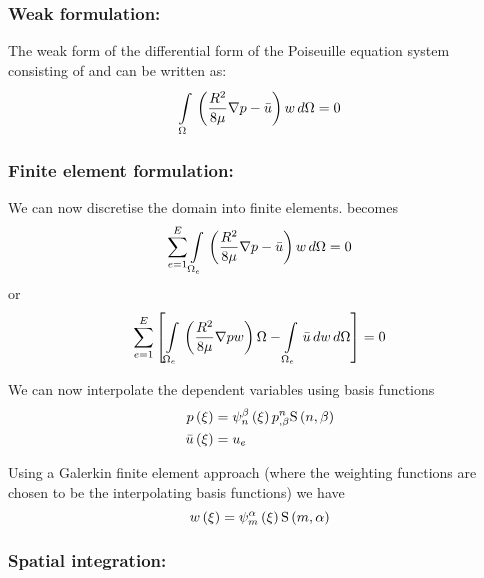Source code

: \subsubsection{Weak formulation:}

The weak form of the differential form of the Poiseuille equation system
consisting of  and can be written as:
\begin{equation}
    \displaystyle\int\limits_{\Omega}^{} \,\left( \dfrac{R^{2}}{8\mu}\nabla p-\bar{u} \right)w\,d\Omega =0
  \label{eqn:Poiseuilleweakform}
\end{equation}

\subsubsection{Finite element formulation:}
We can now discretise the domain into finite elements.  becomes
\begin{equation}
  \displaystyle\sum_{e=1}^{E}  \displaystyle\int\limits_{\Omega_{e}}^{} \,\left( \frac{R^{2}}{8\mu}\nabla p-\bar{u} \right)w\,d\Omega =0
  \label{eqn:Poiseullefemform1}
\end{equation}
or
\begin{equation}
  \displaystyle\sum_{e=1}^{E}\left[   \displaystyle\int\limits_{\Omega_{e}}^{} \,\left( \frac{R^{2}}{8\mu}\nabla pw \right){\Omega}-  \displaystyle\int\limits_{\Omega_{e}}^{} \,\bar{u}\,dw \,d\Omega  \right]=0
  \label{eqn:Poiseullefemform2}
\end{equation}

We can now interpolate the dependent variables using basis functions
\begin{equation}
  \begin{split}
     p\left( \xi \right)  &=    \psi_{n}^{\beta} \left( \xi \right)    {p}^{n} _{,\beta}    \mathrm{S} \left( n,\beta \right)   \\
     \bar{u}\left( \xi \right)  &=  u_{e} 
  \end{split}
\end{equation}

Using a Galerkin finite element approach (where the weighting functions are
chosen to be the interpolating basis functions) we have 
\begin{equation}
   w\left( \xi \right) =   \psi_{m}^{\alpha} \left( \xi \right)     \mathrm{S} \left( m,\alpha \right)  
\end{equation}

\subsubsection{Spatial integration:}

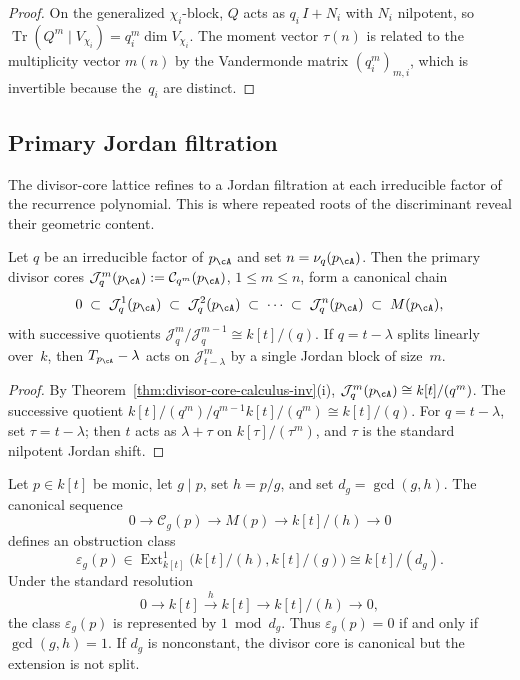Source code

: \begin{proof}
On the generalized $\chi_i$-block, $Q$ acts as
$q_i\,I + N_i$ with $N_i$ nilpotent, so
$\operatorname{Tr}(Q^m \mid V_{\chi_i})
 = q_i^m\dim V_{\chi_i}$.
The moment vector $\tau(n)$ is related to the multiplicity
vector $m(n)$ by the Vandermonde matrix
$(q_i^m)_{m,i}$, which is invertible because the~$q_i$ are
distinct.
\end{proof}

\subsection{Primary Jordan filtration}
\label{subsec:primary-jordan}

The divisor-core lattice refines to a Jordan filtration at
each irreducible factor of the recurrence polynomial. This
is where repeated roots of the discriminant reveal their
geometric content.

\begin{theorem}
\label{thm:primary-jordan-filtration-inv}
Let $q$ be an irreducible factor of $p_\cA$ and set
$n = \nu_q(p_\cA)$. Then the primary divisor cores
$\mathcal{J}_q^m(p_\cA) := \mathcal{C}_{q^m}(p_\cA)$,
$1 \leq m \leq n$, form a canonical chain
\[
0 \;\subset\;
 \mathcal{J}_q^1(p_\cA) \;\subset\;
 \mathcal{J}_q^2(p_\cA) \;\subset\;
 \cdots \;\subset\;
 \mathcal{J}_q^n(p_\cA)
 \;\subset\; M(p_\cA),
\]
with successive quotients
$\mathcal{J}_q^m / \mathcal{J}_q^{m-1} \cong k[t]/(q)$.
If $q = t - \lambda$ splits linearly over~$k$, then
$T_{p_\cA} - \lambda$ acts on $\mathcal{J}_{t-\lambda}^m$
by a single Jordan block of size~$m$.
\end{theorem}

\begin{proof}
By Theorem~\ref{thm:divisor-core-calculus-inv}(i),
$\mathcal{J}_q^m(p_\cA) \cong k[t]/(q^m)$. The successive
quotient $k[t]/(q^m) \big/ q^{m-1}k[t]/(q^m) \cong k[t]/(q)$.
For $q = t-\lambda$, set $\tau = t-\lambda$; then $t$ acts as
$\lambda + \tau$ on $k[\tau]/(\tau^m)$, and $\tau$ is the
standard nilpotent Jordan shift.
\end{proof}

\begin{corollary}
\label{cor:repeated-roots-extension-data}
Let $p \in k[t]$ be monic, let $g \mid p$, set $h=p/g$, and set
$d_g=\gcd(g,h)$. The canonical sequence
\[
0 \longrightarrow \mathcal C_g(p)
\longrightarrow M(p)
\longrightarrow k[t]/(h)
\longrightarrow 0
\]
defines an obstruction class
\[
\varepsilon_g(p)\in
\operatorname{Ext}^1_{k[t]}\!\bigl(k[t]/(h),k[t]/(g)\bigr)
\cong k[t]/(d_g).
\]
Under the standard resolution
\[
0 \longrightarrow k[t]\xrightarrow{\;h\;}k[t]
\longrightarrow k[t]/(h)\longrightarrow 0,
\]
the class $\varepsilon_g(p)$ is represented by $1\bmod d_g$.
Thus $\varepsilon_g(p)=0$ if and only if $\gcd(g,h)=1$.
If $d_g$ is nonconstant, the divisor core is canonical but the
extension is not split.
\end{corollary}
--*--
— YOUR INSTRUCTIONS —
Give the entries above again in full and exactly, but not the pictures.

— YOUR SOLUTION —
Source code

: \subsubsection{Weak formulation:}

The weak form of the differential form of the Poiseuille equation system
consisting of  and can be written as:
\begin{equation}
    \displaystyle\int\limits_{\Omega}^{} \,\left( \dfrac{R^{2}}{8\mu}\nabla p-\bar{u} \right)w\,d\Omega =0
  \label{eqn:Poiseuilleweakform}
\end{equation}

\subsubsection{Finite element formulation:}
We can now discretise the domain into finite elements.  becomes
\begin{equation}
  \displaystyle\sum_{e=1}^{E}  \displaystyle\int\limits_{\Omega_{e}}^{} \,\left( \frac{R^{2}}{8\mu}\nabla p-\bar{u} \right)w\,d\Omega =0
  \label{eqn:Poiseullefemform1}
\end{equation}
or
\begin{equation}
  \displaystyle\sum_{e=1}^{E}\left[   \displaystyle\int\limits_{\Omega_{e}}^{} \,\left( \frac{R^{2}}{8\mu}\nabla pw \right){\Omega}-  \displaystyle\int\limits_{\Omega_{e}}^{} \,\bar{u}\,dw \,d\Omega  \right]=0
  \label{eqn:Poiseullefemform2}
\end{equation}

We can now interpolate the dependent variables using basis functions
\begin{equation}
  \begin{split}
     p\left( \xi \right)  &=    \psi_{n}^{\beta} \left( \xi \right)    {p}^{n} _{,\beta}    \mathrm{S} \left( n,\beta \right)   \\
     \bar{u}\left( \xi \right)  &=  u_{e} 
  \end{split}
\end{equation}

Using a Galerkin finite element approach (where the weighting functions are
chosen to be the interpolating basis functions) we have 
\begin{equation}
   w\left( \xi \right) =   \psi_{m}^{\alpha} \left( \xi \right)     \mathrm{S} \left( m,\alpha \right)  
\end{equation}

\subsubsection{Spatial integration:}

Source code

: \begin{proof}
On the generalized $\chi_i$-block, $Q$ acts as
$q_i\,I + N_i$ with $N_i$ nilpotent, so
$\operatorname{Tr}(Q^m \mid V_{\chi_i})
 = q_i^m\dim V_{\chi_i}$.
The moment vector $\tau(n)$ is related to the multiplicity
vector $m(n)$ by the Vandermonde matrix
$(q_i^m)_{m,i}$, which is invertible because the~$q_i$ are
distinct.
\end{proof}

\subsection{Primary Jordan filtration}
\label{subsec:primary-jordan}

The divisor-core lattice refines to a Jordan filtration at
each irreducible factor of the recurrence polynomial. This
is where repeated roots of the discriminant reveal their
geometric content.

\begin{theorem}
\label{thm:primary-jordan-filtration-inv}
Let $q$ be an irreducible factor of $p_\cA$ and set
$n = \nu_q(p_\cA)$. Then the primary divisor cores
$\mathcal{J}_q^m(p_\cA) := \mathcal{C}_{q^m}(p_\cA)$,
$1 \leq m \leq n$, form a canonical chain
\[
0 \;\subset\;
 \mathcal{J}_q^1(p_\cA) \;\subset\;
 \mathcal{J}_q^2(p_\cA) \;\subset\;
 \cdots \;\subset\;
 \mathcal{J}_q^n(p_\cA)
 \;\subset\; M(p_\cA),
\]
with successive quotients
$\mathcal{J}_q^m / \mathcal{J}_q^{m-1} \cong k[t]/(q)$.
If $q = t - \lambda$ splits linearly over~$k$, then
$T_{p_\cA} - \lambda$ acts on $\mathcal{J}_{t-\lambda}^m$
by a single Jordan block of size~$m$.
\end{theorem}

\begin{proof}
By Theorem~\ref{thm:divisor-core-calculus-inv}(i),
$\mathcal{J}_q^m(p_\cA) \cong k[t]/(q^m)$. The successive
quotient $k[t]/(q^m) \big/ q^{m-1}k[t]/(q^m) \cong k[t]/(q)$.
For $q = t-\lambda$, set $\tau = t-\lambda$; then $t$ acts as
$\lambda + \tau$ on $k[\tau]/(\tau^m)$, and $\tau$ is the
standard nilpotent Jordan shift.
\end{proof}

\begin{corollary}
\label{cor:repeated-roots-extension-data}
Let $p \in k[t]$ be monic, let $g \mid p$, set $h=p/g$, and set
$d_g=\gcd(g,h)$. The canonical sequence
\[
0 \longrightarrow \mathcal C_g(p)
\longrightarrow M(p)
\longrightarrow k[t]/(h)
\longrightarrow 0
\]
defines an obstruction class
\[
\varepsilon_g(p)\in
\operatorname{Ext}^1_{k[t]}\!\bigl(k[t]/(h),k[t]/(g)\bigr)
\cong k[t]/(d_g).
\]
Under the standard resolution
\[
0 \longrightarrow k[t]\xrightarrow{\;h\;}k[t]
\longrightarrow k[t]/(h)\longrightarrow 0,
\]
the class $\varepsilon_g(p)$ is represented by $1\bmod d_g$.
Thus $\varepsilon_g(p)=0$ if and only if $\gcd(g,h)=1$.
If $d_g$ is nonconstant, the divisor core is canonical but the
extension is not split.
\end{corollary}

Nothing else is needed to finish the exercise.